About this task: How many of the lines below include "frac"? Give the number and no other words.

Rendered images with source text:
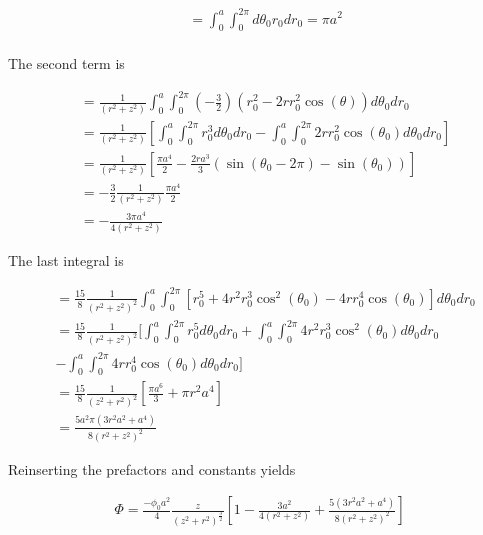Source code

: \documentclass[paper=a4, fontsize=11pt]{scrartcl} %
\numberwithin{equation}{section} %
\numberwithin{figure}{section} %
\numberwithin{table}{section} %
\begin{document}
\begin{align}
&= \int_0^a \int_0^{2 \pi}d\theta_0r_0dr_0 = \pi a^2 \\
\end{align} 



The second term is

\begin{align}
&=\frac{1}{(r^2 + z^2)} \int_0^a \int_0^{2 \pi} \left(-\frac{3}{2}\right)(r_0^2 - 2rr_0^2\cos(\theta))d\theta_0dr_0 \\
&= \frac{1}{(r^2 + z^2)} \left[\int_0^a \int_0^{2 \pi}r_0^3 d\theta_0 dr_0 - \int_0^a \int_0^{2 \pi}2rr_0^2\cos(\theta_0)d\theta_0 dr_0\right] \\
&= \frac{1}{(r^2 + z^2)} \left[\frac{\pi a^4}{2} - \frac{2 r a^3}{3}(\sin(\theta_0 - 2 \pi) - \sin(\theta_0))\right] \\
&= -\frac{3}{2}\frac{1}{(r^2 + z^2)}\frac{\pi a^4}{2} \\
&= -\frac{3\pi a^4}{4(r^2 + z^2)}
\end{align}

The last integral is

\begin{align}
&=\frac{15}{8} \frac{1}{(r^2 + z^2)^2} \int_0^a \int_0^{2 \pi}\left[r_0^5 + 4 r^2 r_0^3\cos^2(\theta_0) - 4 r r_0^4\cos(\theta_0)\right]d\theta_0dr_0 \\
&= \frac{15}{8} \frac{1}{(r^2 + z^2)^2}\bigg[\int_0^a \int_0^{2 \pi}r_0^5 d\theta_0 dr_0 + \int_0^a \int_0^{2 \pi} 4 r^2 r_0^3 \cos^2(\theta_0)d\theta_0dr_0  \\ &  - \int_0^a \int_0^{2 \pi} 4 r r_0^4 \cos(\theta_0)d\theta_0 dr_0\bigg] \\
&= \frac{15}{8}\frac{1}{(z^2 + r^2)^2}\left[\frac{\pi a^6}{3} + \pi r^2 a^4\right] \\
&= \frac{5a^2 \pi (3r^2 a^2 + a^4)}{8 (r^2 + z^2)^2}
\end{align}

Reinserting the prefactors and constants yields

\begin{align}
\Phi = \frac{-\phi_0  a^2}{4} \frac{z}{(z^2 + r^2)^{\frac{3}{2}}}\left[1 - \frac{3 a^2}{4(r^2 + z^2)} + \frac{5(3 r^2 a^2 + a^4)}{8(r^2 + z^2)^2}\right]
\end{align}

\end{document}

Answer space: 10